• _Task statement_: Set down exactly the lines of the records from the top to the line containing "- **Vercel**: Supports"; include both.

• _Available data_:
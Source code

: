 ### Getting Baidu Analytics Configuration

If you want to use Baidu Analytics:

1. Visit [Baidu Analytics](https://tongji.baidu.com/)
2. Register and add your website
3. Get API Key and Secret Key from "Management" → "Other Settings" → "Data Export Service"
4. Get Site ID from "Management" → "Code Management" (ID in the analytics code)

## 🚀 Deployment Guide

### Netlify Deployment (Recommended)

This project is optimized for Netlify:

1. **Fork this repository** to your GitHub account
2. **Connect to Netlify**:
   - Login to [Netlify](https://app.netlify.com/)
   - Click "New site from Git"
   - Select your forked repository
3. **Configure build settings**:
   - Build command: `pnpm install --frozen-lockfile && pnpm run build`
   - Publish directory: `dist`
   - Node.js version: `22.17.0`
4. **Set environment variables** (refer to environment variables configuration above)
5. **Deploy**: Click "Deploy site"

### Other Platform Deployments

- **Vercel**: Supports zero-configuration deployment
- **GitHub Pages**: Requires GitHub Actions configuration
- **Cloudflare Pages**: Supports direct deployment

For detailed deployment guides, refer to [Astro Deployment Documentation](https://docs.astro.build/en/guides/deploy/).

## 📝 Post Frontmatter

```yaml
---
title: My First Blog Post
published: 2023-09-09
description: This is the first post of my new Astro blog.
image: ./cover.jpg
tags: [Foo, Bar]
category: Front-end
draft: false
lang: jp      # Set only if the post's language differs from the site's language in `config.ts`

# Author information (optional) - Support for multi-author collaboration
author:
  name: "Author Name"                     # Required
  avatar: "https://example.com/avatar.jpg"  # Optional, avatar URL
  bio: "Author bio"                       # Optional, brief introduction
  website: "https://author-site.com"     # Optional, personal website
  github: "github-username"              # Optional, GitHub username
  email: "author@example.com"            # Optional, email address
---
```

• _Answer for the task_:
Source code

: ### Getting Baidu Analytics Configuration

If you want to use Baidu Analytics:

1. Visit [Baidu Analytics](https://tongji.baidu.com/)
2. Register and add your website
3. Get API Key and Secret Key from "Management" → "Other Settings" → "Data Export Service"
4. Get Site ID from "Management" → "Code Management" (ID in the analytics code)

## 🚀 Deployment Guide

### Netlify Deployment (Recommended)

This project is optimized for Netlify:

1. **Fork this repository** to your GitHub account
2. **Connect to Netlify**:
   - Login to [Netlify](https://app.netlify.com/)
   - Click "New site from Git"
   - Select your forked repository
3. **Configure build settings**:
   - Build command: `pnpm install --frozen-lockfile && pnpm run build`
   - Publish directory: `dist`
   - Node.js version: `22.17.0`
4. **Set environment variables** (refer to environment variables configuration above)
5. **Deploy**: Click "Deploy site"

### Other Platform Deployments

- **Vercel**: Supports zero-configuration deployment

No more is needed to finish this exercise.